• **Task description**:
The lines needed are those below that contain the word "three"; copy each one.

(Saved data entries)
....
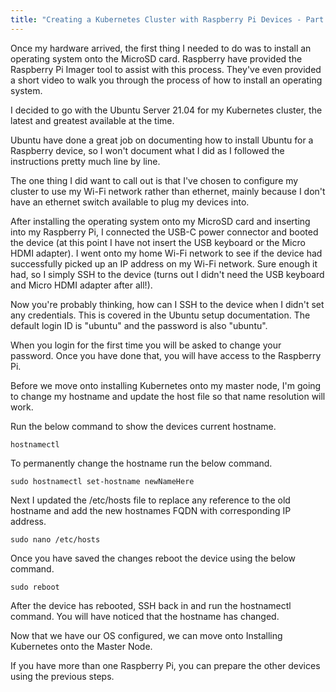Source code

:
 ```yaml
---
title: "Creating a Kubernetes Cluster with Raspberry Pi Devices - Part 2: Setting up the Raspberry Pi"
---
```


Once my hardware arrived, the first thing I needed to do was to install an operating system onto the MicroSD card. Raspberry have provided the Raspberry Pi Imager tool to assist with this process. They've even provided a short video to walk you through the process of how to install an operating system.

I decided to go with the Ubuntu Server 21.04 for my Kubernetes cluster, the latest and greatest available at the time.

Ubuntu have done a great job on documenting how to install Ubuntu for a Raspberry device, so I won't document what I did as I followed the instructions pretty much line by line.

The one thing I did want to call out is that I've chosen to configure my cluster to use my Wi-Fi network rather than ethernet, mainly because I don't have an ethernet switch available to plug my devices into. 

After installing the operating system onto my MicroSD card and inserting into my Raspberry Pi, I connected the USB-C power connector and booted the device (at this point I have not insert the USB keyboard or the Micro HDMI adapter). I went onto my home Wi-Fi network to see if the device had successfully picked up an IP address on my Wi-Fi network. Sure enough it had, so I simply SSH to the device (turns out I didn't need the USB keyboard and Micro HDMI adapter after all!).

Now you're probably thinking, how can I SSH to the device when I didn't set any credentials. This is covered in the Ubuntu setup documentation. The default login ID is "ubuntu" and the password is also "ubuntu".

When you login for the first time you will be asked to change your password. Once you have done that, you will have access to the Raspberry Pi.

Before we move onto installing Kubernetes onto my master node, I'm going to change my hostname and update the host file so that name resolution will work.

Run the below command to show the devices current hostname.

```
hostnamectl
```

To permanently change the hostname run the below command.

```
sudo hostnamectl set-hostname newNameHere
```

Next I updated the /etc/hosts file to replace any reference to the old hostname and add the new hostnames FQDN with corresponding IP address.  

```
sudo nano /etc/hosts
```

Once you have saved the changes reboot the device using the below command.

```
sudo reboot
```

After the device has rebooted, SSH back in and run the hostnamectl command. You will have noticed that the hostname has changed.

Now that we have our OS configured, we can move onto Installing Kubernetes onto the Master Node.

If you have more than one Raspberry Pi, you can prepare the other devices using the previous steps.
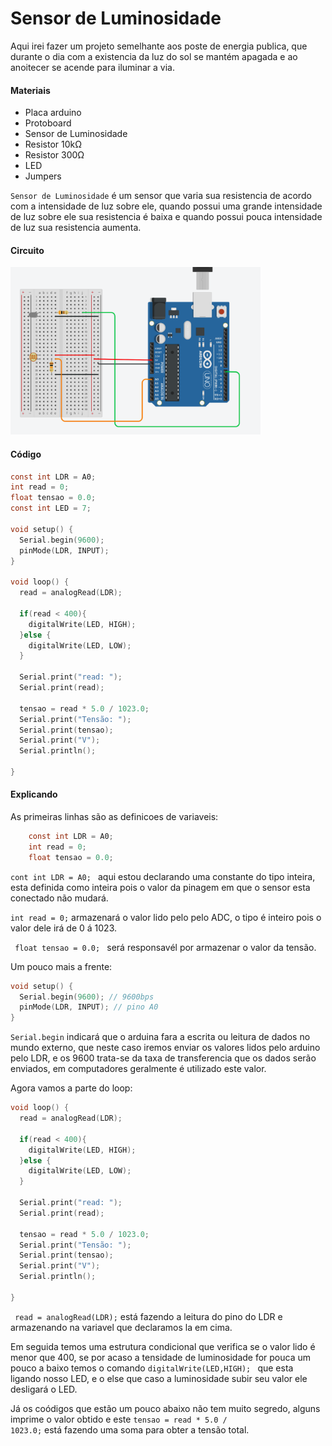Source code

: 
# Sensor de Luminosidade

Aqui irei fazer um projeto semelhante aos poste de energia publica, que durante o dia com a existencia da luz do sol se mantém apagada e ao anoitecer se acende para iluminar a via.

#### Materiais
- Placa arduino
- Protoboard
- Sensor de Luminosidade
- Resistor 10kΩ
- Resistor 300Ω
- LED 
- Jumpers

<code>Sensor de Luminosidade</code> é um sensor que varia sua resistencia de acordo com a intensidade de luz sobre ele, quando possui uma grande intensidade de luz sobre ele sua resistencia é baixa e quando possui pouca intensidade de luz sua resistencia aumenta.

#### Circuito

<img src='../images/LIGH_SENSOR_CIRCUITO.png' width='400'>

#### Código
```C
const int LDR = A0; 
int read = 0; 
float tensao = 0.0; 
const int LED = 7;

void setup() {
  Serial.begin(9600); 
  pinMode(LDR, INPUT);
}

void loop() {
  read = analogRead(LDR);
  
  if(read < 400){
    digitalWrite(LED, HIGH);
  }else {
    digitalWrite(LED, LOW);
  }

  Serial.print("read: ");
  Serial.print(read);

  tensao = read * 5.0 / 1023.0;
  Serial.print("Tensão: ");
  Serial.print(tensao);
  Serial.print("V");
  Serial.println();
  
}
```
#### Explicando


As primeiras linhas são as definicoes de variaveis:
```C
    const int LDR = A0;
    int read = 0; 
    float tensao = 0.0; 
```
<code>cont int LDR = A0; </code> aqui estou declarando uma constante do tipo inteira, esta definida como inteira pois o valor da pinagem em que o sensor esta conectado não mudará.

<code>int read = 0;</code> armazenará o valor lido pelo pelo ADC, o tipo é inteiro pois o valor dele irá de 0 á 1023.

<code> float tensao = 0.0;  </code> será responsavél por armazenar o valor da tensão.

Um pouco mais a frente:

```C
void setup() {
  Serial.begin(9600); // 9600bps
  pinMode(LDR, INPUT); // pino A0
}
```
<code>Serial.begin</code> indicará que o arduina fara a escrita ou leitura de dados no mundo externo, que neste caso iremos enviar os valores lidos pelo arduino pelo LDR, e os 9600 trata-se da taxa de transferencia que os dados serão enviados, em computadores geralmente é utilizado este valor.

Agora vamos a parte do loop:

```C
void loop() {
  read = analogRead(LDR);
  
  if(read < 400){
    digitalWrite(LED, HIGH);
  }else {
    digitalWrite(LED, LOW);
  }

  Serial.print("read: ");
  Serial.print(read);

  tensao = read * 5.0 / 1023.0;
  Serial.print("Tensão: ");
  Serial.print(tensao);
  Serial.print("V");
  Serial.println();
  
}

```

<code> read = analogRead(LDR);</code> está fazendo a leitura do pino do LDR e armazenando na variavel que declaramos la em cima.

Em seguida temos uma estrutura condicional que verifica se o valor lido é menor que 400, se por acaso a tensidade de luminosidade for pouca um pouco a baixo temos o comando <code>digitalWrite(LED,HIGH); </code> que esta ligando nosso LED, e o else que caso a luminosidade subir seu valor ele desligará o LED.

Já os coódigos que estão um pouco abaixo não tem muito segredo, alguns imprime o valor obtido e este <code>tensao = read * 5.0 / 1023.0;</code> está fazendo uma soma para obter a tensão total.
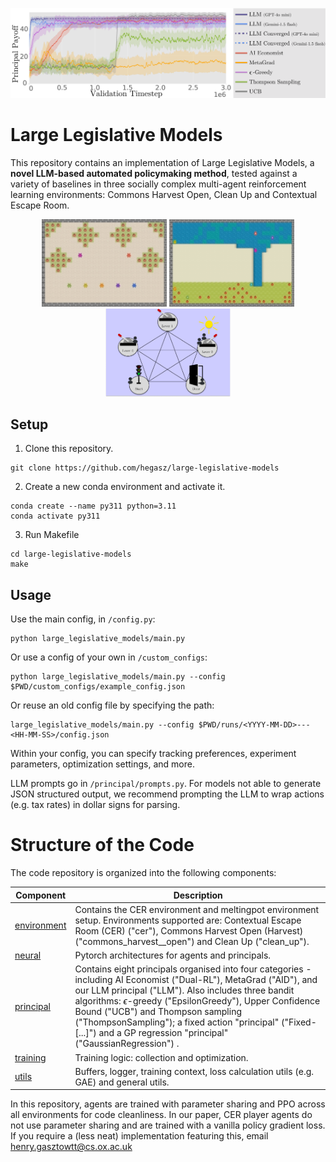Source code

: ![Harvest Performance](/figures/single_plot.png)

# Large Legislative Models

This repository contains an implementation of Large Legislative Models, a **novel LLM-based automated policymaking method**, tested against a variety of baselines in three socially complex multi-agent reinforcement learning environments: Commons Harvest Open, Clean Up and Contextual Escape Room.



<p align="center">
  <img src="figures/commons.png" alt="Image 1" width="200" />
  <img src="figures/cleanup.png" alt="Image 2" width="200" />
  <img src="figures/CER.png" alt="Image 3" width="200" />
</p>


## Setup

1. Clone this repository.
```
git clone https://github.com/hegasz/large-legislative-models
```

2. Create a new conda environment and activate it.
```
conda create --name py311 python=3.11
conda activate py311
```

3. Run Makefile
```
cd large-legislative-models
make
```

## Usage

Use the main config, in `/config.py`:

```
python large_legislative_models/main.py
```

Or use a config of your own in `/custom_configs`:
```
python large_legislative_models/main.py --config $PWD/custom_configs/example_config.json
```

Or reuse an old config file by specifying the path:
```
large_legislative_models/main.py --config $PWD/runs/<YYYY-MM-DD>---<HH-MM-SS>/config.json
```

Within your config, you can specify tracking preferences, experiment parameters, optimization settings, and more.

LLM prompts go in `/principal/prompts.py`. For models not able to generate JSON structured output, we recommend prompting the LLM to wrap actions (e.g. tax rates) in dollar signs for parsing.

# Structure of the Code

The code repository is organized into the following components:

| Component | Description |
|-----------|-------------|
| [environment](large_legislative_models/environment) | Contains the CER environment and meltingpot environment setup. Environments supported are: Contextual Escape Room (CER) ("cer"), Commons Harvest Open (Harvest) ("commons_harvest__open") and Clean Up ("clean_up"). |
| [neural](large_legislative_models/neural) | Pytorch architectures for agents and principals. |
| [principal](large_legislative_models/principal) | Contains eight principals organised into four categories - including AI Economist ("Dual-RL"), MetaGrad ("AID"), and our LLM principal ("LLM"). Also includes three bandit algorithms: $\epsilon$-greedy ("EpsilonGreedy"), Upper Confidence Bound ("UCB") and Thompson sampling ("ThompsonSampling"); a fixed action "principal" ("Fixed-[...]") and a GP regression "principal" ("GaussianRegression") . |
| [training](large_legislative_models/training) | Training logic: collection and optimization. |
| [utils](large_legislative_models/utils) | Buffers, logger, training context, loss calculation utils (e.g. GAE) and general utils. |

In this repository, agents are trained with parameter sharing and PPO across all environments for code cleanliness. In our paper, CER player agents do not use parameter sharing and are trained with a vanilla policy gradient loss. If you require a (less neat) implementation featuring this, email henry.gasztowtt@cs.ox.ac.uk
....
• **Result for this task**:
This repository contains an implementation of Large Legislative Models, a **novel LLM-based automated policymaking method**, tested against a variety of baselines in three socially complex multi-agent reinforcement learning environments: Commons Harvest Open, Clean Up and Contextual Escape Room.
| [principal](large_legislative_models/principal) | Contains eight principals organised into four categories - including AI Economist ("Dual-RL"), MetaGrad ("AID"), and our LLM principal ("LLM"). Also includes three bandit algorithms: $\epsilon$-greedy ("EpsilonGreedy"), Upper Confidence Bound ("UCB") and Thompson sampling ("ThompsonSampling"); a fixed action "principal" ("Fixed-[...]") and a GP regression "principal" ("GaussianRegression") . |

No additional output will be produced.